Another wonderful comment and excellent observations! Yes, it's hard to know what is "correct" isn't it? But yet in reality we make adjudications all the time despite none of us really knowing what the "actual" sound was like in the studio/live (unless we attended the concert, but even then, it all depends on where the mics were placed). We "guess" at what is "correct" every time we go into a dealership and listen to a device we might be interested in. Since most audiophiles do not run objective tests, most would not have the benefit of instrumentation to tell them if their devices actually perform with low noise or can confirm low distortion. For this test, Device C (Oppo) is objectively the "most correct" based on measured fidelity. If you pull the 24/96 recording up in an audio editor, you'll be able to confirm that it has the cleanest ultrasonic profile on account of the high quality digital filter. And if you compare the FFT with Device A (ASRock motherboard), you'll also see that Device A in quiet passages will have the 60Hz hum seeping through and has high low-frequency noise.

Despite the uncertainty, it looks like you picked the Oppo still as the "best". Oppo > Sony > iPhone > Motherboard. Well done.

----------
"A - had a small treble spike or something that made it sound exciting, but tiring.  Great imaging on "Wild World" though B - The vocals seemed a little thin C - Best vocals, did not seem fatiguing D - Seemed too smooth sometimes, very mellow and neutral
All in all, the differences were very small, and perhaps imaginary in some cases. Device C would probably be my favorite, though I would avoid that Crowd Chant thing. ;)"
Another vote for ESS Tech and Oppo. I swear I'm not picking out the Oppo comments! These are just the folks leaving their detailed impressions...

----------
"The only noticeable difference I hear, is in the high frequency details of the / 'S'-s, 'SH'-s /, otherwise not much of the difference between the 4 devices."
 Oppo > Sony > Motherboard > iPhone.

----------
"In 'For Unto Us A Child Is Born' there seems to be a better location and separation of the different voices and words are more clearly pronounced with device B than with the others. The differences between C and D are very small, but the bass seems more precise on C than on D. Device A seems a little flat or unengaging? 'Le Mal de Vivre' is a beautiful recording and all 4 devices sound good when you enjoy the music. Only the piano and 'space' might be better with device B. There are small differences regarding the voice character, but hard to say what is most correct. 
In general differences between devices seem small. If the test should be an even better help to choose between devices I would prefer more examples of well recorded classical music and acoustic jazz. 
All together this test is very interesting and I'm looking forward to see how much I've been fooled. Thank you for this initiative and your other great work! 
Best regards Peter, Copenhagen Area, Denmark"
Thanks for the comments and feedback, Peter of Denmark! You selected iPhone > Oppo > Sony > Motherboard.

----------
"'A' seemed more clearly differentiated from the rest than they were from each other.  "A" was a bit veiled overall, with less clear separation among instruments & voices. "C" may have been a hair more rich and lifelike than "B" or "D", but "A" was more different from the rest than any of these distinctions."
Nicely done. Another example of why A (motherboard) scored poorly overall. Oppo > iPhone > Sony > motherboard.
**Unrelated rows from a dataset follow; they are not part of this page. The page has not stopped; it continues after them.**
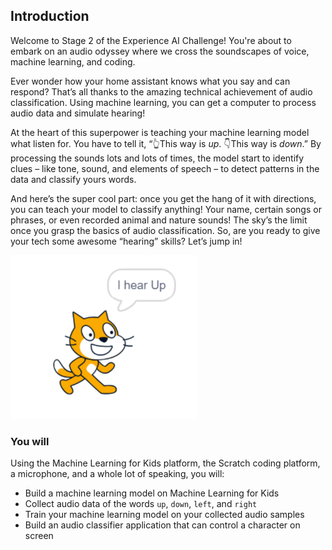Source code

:## Introduction
Welcome to Stage 2 of the Experience AI Challenge! You're about to embark on an audio odyssey where we cross the soundscapes of voice, machine learning, and coding.

Ever wonder how your home assistant knows what you say and can respond? That’s all thanks to the amazing technical achievement of audio classification. Using machine learning, you can get a computer to process audio data and simulate hearing!

At the heart of this superpower is teaching your machine learning model what listen for. You have to tell it, “👆This way is *up*. 👇This way is *down*.” By processing the sounds lots and lots of times, the model start to identify clues – like tone, sound, and elements of speech – to detect patterns in the data and classify yours words.

And here’s the super cool part: once you get the hang of it with directions, you can teach your model to classify anything! Your name, certain songs or phrases, or even recorded animal and nature sounds! The sky’s the limit once you grasp the basics of audio classification. So, are you ready to give your tech some awesome “hearing” skills? Let’s jump in!


![Image showing the Scratch cartoon cat with a speech bubble saying "I hear Up".](images/demo_shot.png)


### You will

Using the Machine Learning for Kids platform, the Scratch coding platform, a microphone, and a whole lot of speaking, you will:
  + Build a machine learning model on Machine Learning for Kids
  + Collect audio data of the words `up`, `down`, `left`, and `right`
  + Train your machine learning model on your collected audio samples
  + Build an audio classifier application that can control a character on screen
III. Those who thought the difference was very small and not worth spending money for an upgrade...

"I can hear very very faint hints of differences but I can not decide which is better as I have not heard the music live...
"A" feels everything is on the same level...
"B" is similar but has slight details but lower authority...
"C" has everything on a different level...
"D" less fatiguing for me...
For me D ~= A > B ~= C"
An interesting example where the listener put the Sony and Oppo on different ends of the spectrum. What's interesting here is that B and C (iPhone and Oppo) are minimum phase filter devices (the Oppo defaults to minimum phase but can be easily switched to linear phase), and it seems this listener has a preference towards the two linear phase devices.
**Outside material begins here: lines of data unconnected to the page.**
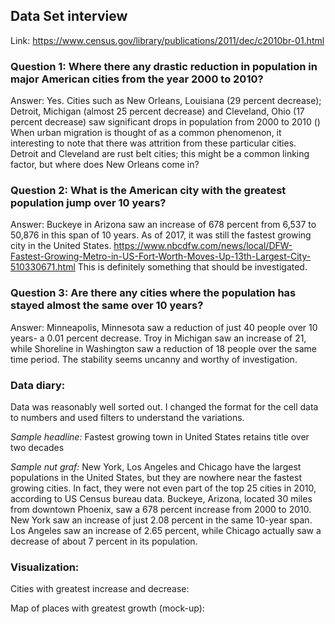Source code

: ## Data Set interview

Link: https://www.census.gov/library/publications/2011/dec/c2010br-01.html

### Question 1: Where there any drastic reduction in population in major American cities from the year 2000 to 2010?
Answer: Yes. Cities such as New Orleans, Louisiana (29 percent decrease); Detroit, Michigan (almost 25 percent decrease) and Cleveland, Ohio (17 percent decrease) saw significant drops in population from 2000 to 2010 () When urban migration is thought of as a common phenomenon, it interesting to note that there was attrition from these particular cities. Detroit and Cleveland are rust belt cities; this might be a common linking factor, but where does New Orleans come in?

### Question 2:  What is the American city with the greatest population jump over 10 years? 
Answer: Buckeye in Arizona saw an increase of 678 percent from 6,537 to 50,876 in this span of 10 years. As of 2017, it was still the fastest growing city in the United States. https://www.nbcdfw.com/news/local/DFW-Fastest-Growing-Metro-in-US-Fort-Worth-Moves-Up-13th-Largest-City-510330671.html
This is definitely something that should be investigated. 

### Question 3: Are there any cities where the population has stayed almost the same over 10 years? 

Answer: Minneapolis, Minnesota saw a reduction of just 40 people over 10 years- a 0.01 percent decrease. Troy in Michigan saw an increase of 21, while Shoreline in Washington saw a reduction of 18 people over the same time period. The stability seems uncanny and worthy of investigation.

### Data diary: 
Data was reasonably well sorted out. I changed the format for the cell data to numbers and used filters to understand the variations. 

_Sample headline:_ Fastest growing town in United States retains title over two decades 

_Sample nut graf:_ New York, Los Angeles and Chicago have the largest populations in the United States, but they are nowhere near the fastest growing cities. In fact, they were not even part of the top 25 cities in 2010, according to US Census bureau data. Buckeye, Arizona, located 30 miles from downtown Phoenix, saw a 678 percent increase from 2000 to 2010. New York saw an increase of just 2.08 percent in the same 10-year span. Los Angeles saw an increase of 2.65 percent, while Chicago actually saw a decrease of about 7 percent in its population. 

### Visualization: 
Cities with greatest increase and decrease: 


 


Map of places with greatest growth (mock-up):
Respondent, you might want to check out the Minimum Phase vs. Linear Phase blind test from 2015 and confirm if you might be sensitive to the digital filter phase setting.

----------
"B Device is faster, better timing, better pace, base tighter, more air C Device nearly same pace as B but less air A Device is same as B but slower D Device is less musical of them but pace is same as B Device

Keep the good work Archimago. The industry needs more person like you to debunk the myths. Wish you good health."
Thanks man! Appreciate the feedback and perceptions. I definitely think the press needs more writers who can be critical and debunk much of the silliness out there. Otherwise it's really up to the audiophiles, the "grassroots" participants in the hobby to find truth and balance ourselves. Unless things change (I hope it can!), I think this is likely the foreseeable default trajectory.

----------
"I set up a play list with all 16 tracks so I could easily skip around via Roon remote.  I listened on 3-4 occasions also employing my 12yr old daughter and wife.  At times I felt I could hear a subtle difference yet it was not consistent and not something I could articulate.  My daughter and wife thought they all sounded the same (but I can't say they were totally invested in the experiment).  For all intents and purposes they were identical.  If my life depended on it I would say device B seemed to be the most different but I have about 5% confidence in that.   Certainly my equipment is not fancy but I think it gives pretty good bang for the buck and almost certainly outperforms any mass market consumer brand systems."
Thanks man... Based on writers in magazine articles, I always thought that the wives had golden ears and could casually just hear cable changes from the kitchen! And the kids probably can tell hi-res from CD quality upstairs in their bedroom playing Minecraft!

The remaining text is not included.